Before Rabbi Akiva became the greatest sage of his generation, he was an illiterate shepherd in the employ of Calba Savua, one of the wealthiest men in all Jerusalem. He was forty years old and could not read a single letter of Torah.
Calba Savua's only daughter, Rachel, fell in love with him anyway. They carried on a secret courtship for months before her father found out. When he did, he raged. Akiva was the son of a proselyte, rumored to descend from Sisera and Jael, ignorant, unlettered, old enough to be her father. Calba Savua threatened to disinherit her, throw her out of the house, cut her off entirely. Rachel stood her ground. She married Akiva, traded her father's mansion for her husband's shack, and lost everything.
After a short married life, she did something stranger still. She sent him away. "Go study," she told him. "Go to the great academy far from here. I will wait."
As Akiva walked, he began to lose his nerve. A forty-year-old illiterate among schoolchildren? More than once he thought of turning back. One day, resting by a spring, he noticed how the water dripping from a ledge had worn a hollow into solid rock. He watched for a long time. Then he said to himself, "If soft water can carve stone, can words of Torah not carve my heart?" He stood up and kept walking.

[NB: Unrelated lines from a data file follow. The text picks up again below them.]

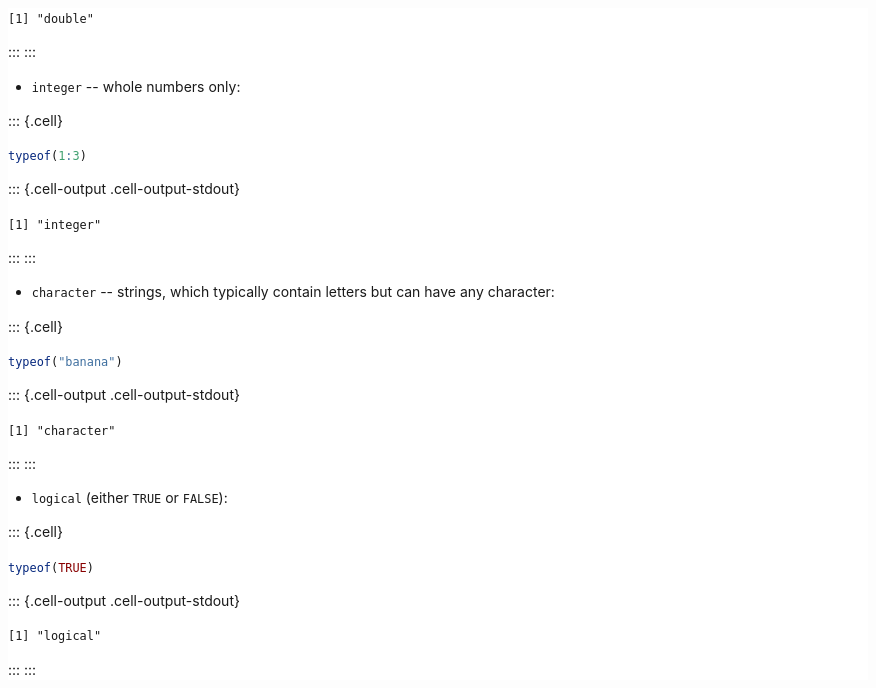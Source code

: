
 ```
[1] "double"
```


:::
:::


- `integer` -- whole numbers only:


::: {.cell}

```{.r .cell-code}
typeof(1:3)
```

::: {.cell-output .cell-output-stdout}

```
[1] "integer"
```


:::
:::


- `character` -- strings, which typically contain letters but can have any character:


::: {.cell}

```{.r .cell-code}
typeof("banana")
```

::: {.cell-output .cell-output-stdout}

```
[1] "character"
```


:::
:::


- `logical` (either `TRUE` or `FALSE`):


::: {.cell}

```{.r .cell-code}
typeof(TRUE)
```

::: {.cell-output .cell-output-stdout}

```
[1] "logical"
```


:::
:::
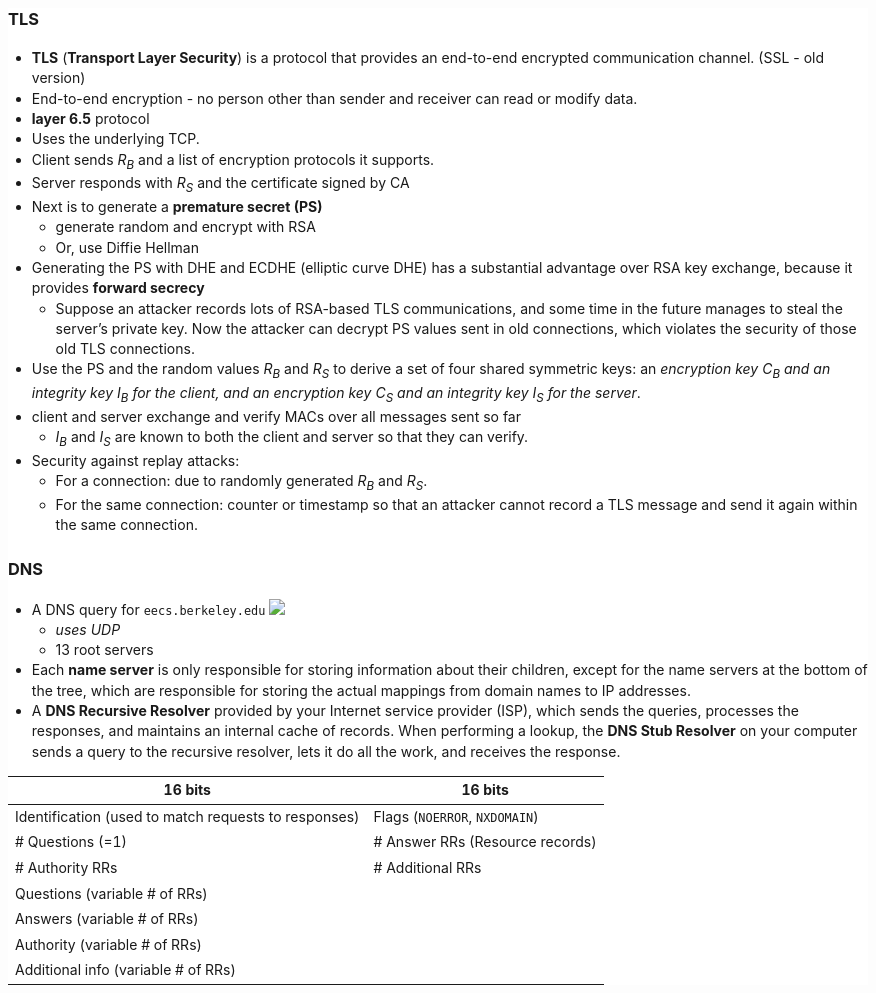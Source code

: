 ### TLS
- **TLS** (**Transport Layer Security**) is a protocol that provides an end-to-end encrypted communication channel. (SSL - old version)
- End-to-end encryption - no person other than sender and receiver can read or modify data.
- **layer 6.5** protocol
- Uses the underlying TCP.
- Client sends $R_B$ and a list of encryption protocols it supports.
- Server responds with $R_S$ and the certificate signed by CA
- Next is to generate a **premature secret (PS)**
	- generate random and encrypt with RSA
	- Or, use Diffie Hellman
- Generating the PS with DHE and ECDHE (elliptic curve DHE) has a substantial advantage over RSA key exchange, because it provides **forward secrecy**
	- Suppose an attacker records lots of RSA-based TLS communications, and some time in the future manages to steal the server’s private key. Now the attacker can decrypt PS values sent in old connections, which violates the security of those old TLS connections.
- Use the PS and the random values $R_B$ and $R_S$ to derive a set of four shared symmetric keys: an *encryption key $C_B$ and an integrity key $I_B$ for the client, and an encryption key $C_S$ and an integrity key $I_S$ for the server*.
- client and server exchange and verify MACs over all messages sent so far
	- $I_B$ and $I_S$ are known to both the client and server so that they can verify.
- Security against replay attacks: 
	- For a connection: due to randomly generated $R_B$ and $R_S$. 
	- For the same connection: counter or timestamp so that an attacker cannot record a TLS message and send it again within the same connection.

### DNS
- A DNS query for `eecs.berkeley.edu` ![](https://textbook.cs161.org/assets/images/network/dns/dnsquery.png)
	- *uses UDP*
	- 13 root servers
- Each **name server** is only responsible for storing information about their children, except for the name servers at the bottom of the tree, which are responsible for storing the actual mappings from domain names to IP addresses.
- A **DNS Recursive Resolver** provided by your Internet service provider (ISP), which sends the queries, processes the responses, and maintains an internal cache of records. When performing a lookup, the **DNS Stub Resolver** on your computer sends a query to the recursive resolver, lets it do all the work, and receives the response.

|16 bits|16 bits|
|---|---|
|Identification (used to match requests to responses)|Flags (`NOERROR`, `NXDOMAIN`)|
|# Questions (=1)|# Answer RRs (Resource records)|
|# Authority RRs |# Additional RRs|
|Questions (variable # of RRs) |   |
|Answers (variable # of RRs) |   |
|Authority (variable # of RRs) |   |
|Additional info (variable # of RRs)|   |NXDOMAIN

Under Rabbi Eliezer ben Hyrcanus and Rabbi Yehoshua ben Chananiah, the shepherd became a scholar. Twelve years later he returned leading twenty-four thousand students. When they crowded around him to celebrate, Akiva silenced them and pointed to a ragged woman pushing through the throng. "All that I know, and all that you know," he said, "is hers." The story, preserved in the Talmud (Ketubot 62b–63a) and retold in the 1901 anthology Hebraic Literature, is one of the great love stories of Jewish tradition.
A tradition worth remembering: what wears down stone is not force. It is patience, repeated long enough to become a shape.